The opening track Talk About It, which features North Carolina MC King Mez and Texas' Justus, feels slightly underwhelming. The verses are cool and all, but it doesn't come with any replay value; the beat is anthemic enough to mark Dre's long awaited return, but the track is lacking that defining Dre characteristic. The following track Genocide definitely does captures that touch though. With an authentic west coast beat produced by Compton producer Dem Jointz, and a savage guest appearance from Kendrick Lamar, this track is an early highlight. It's All On Me, which features BJ The Chicago Kid and Justus on the chorus, is a passionate and soulful cut, with personal lyrics referencing events from early in Dre's career. All In A Day's Work, featuring Oxnard California's Anderson. Paak and Marsha Ambrosius features crisp drums and a great back and forth verse structure from Paak and Dre.

Loose Cannons is my favourite track. With a heavy Dre verse seeing him representing the city he's from, followed by a raw appearance from west coast veteran and Above The Law MC Cold 187um, before an intense and gritty beat change up for Xzibit. It's great to hear X to the Z proving that he's still in possession of one of the most effective flows and distinctive voices in rap. Sly Pyper also drops one of the best 8 bar verses I've ever heard, with a menacing presence and in-the-pocket flow. Ice Cube and Anderson. Paak feature on Issues, and the reunion between Cube and Dre, along with the pounding beat and cocky, west coast themed lyricism (with C-Walk references and WC shoutouts) make the track a memorable one. Deep Water, features another Kendrick appearance, who drops an inflamed and aggressive verse, as well as Justus, whose name is all over this album. The energetic and raw One Shot One Kill, which features Snoop Dogg and present day Aftermath signee Jon Connor (and no Dre vocals), is impressive. Snoop's verse is reminiscent of his style in his heyday, and Connor is a very talented writer. Just Another Day, another track without Dre, follows, and The Game absolutely kills it, with a variety of deliveries and flow patterns, and lyrics that fit the overarching 'Compton' theme of the album perfectly.

The DJ Premier produced Animals, which again features Anderson. Paak is one of the highlights of Compton: A Soundtrack. With a gritty instrumental laced with the signature Premier touch, as well as additional production from Russia's BMB Spacekid and a cutting message to the song, exemplified in the chorus where Paak sings 'And please don't come around these parts, and tell me that we all a bunch of animals/The only time they wanna turn the cameras on, is when we're fucking shit up'. Medicine Man, the penultimate track featuring Eminem, Anderson. Paak and Candice Pillay, has a very polished sound. Em's verse is complex and aggressively delivered, and overall the track is a good one; the 'doctors orders...go fuck yourself' lyric in the chorus grates on me to no end though. The biographical Talking To My Diary is a fitting an moving closer, with classy production choices to boot.
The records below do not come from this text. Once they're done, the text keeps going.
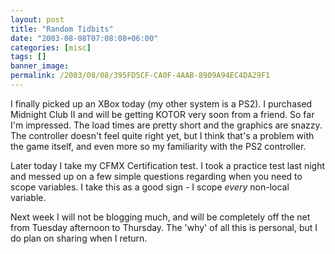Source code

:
 ```yaml
---
layout: post
title: "Random Tidbits"
date: "2003-08-08T07:08:08+06:00"
categories: [misc]
tags: []
banner_image: 
permalink: /2003/08/08/395FD5CF-CA0F-4AAB-8909A94EC4DA29F1
---
```


I finally picked up an XBox today (my other system is a PS2). I purchased Midnight Club II and will be getting KOTOR very soon from a friend. So far I'm impressed. The load times are pretty short and the graphics are snazzy. The controller doesn't feel quite right yet, but I think that's a problem with the game itself, and even more so my familiarity with the PS2 controller.

Later today I take my CFMX Certification test. I took a practice test last night and messed up on a few simple questions regarding when you need to scope variables. I take this as a good sign - I scope <i>every</i> non-local variable. 

Next week I will not be blogging much, and will be completely off the net from Tuesday afternoon to Thursday. The 'why' of all this is personal, but I do plan on sharing when I return.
Compton: A Soundtrack isn't perfect. It does lack a certain memorability that his previous albums have, but maybe that'll come with time. Dre is in a different space now; he doesn't have a recognised protege in the form of a Snoop or Eminem figure, the sound of popular hip-hop has evolved a huge amount in the 16 years since the release of 2001, and he's doing remarkably well as a businessman. Dre is definitely still relevant in the music world though; this album might not be cutting through in the same resoundingly identifiable fashion as his previous work, but it shows that Dre's production skill hasn't wained and that his style has evolved and grown with the years. This album is cohesive and polished; there's definitely still room for the old guard in hip-hop today.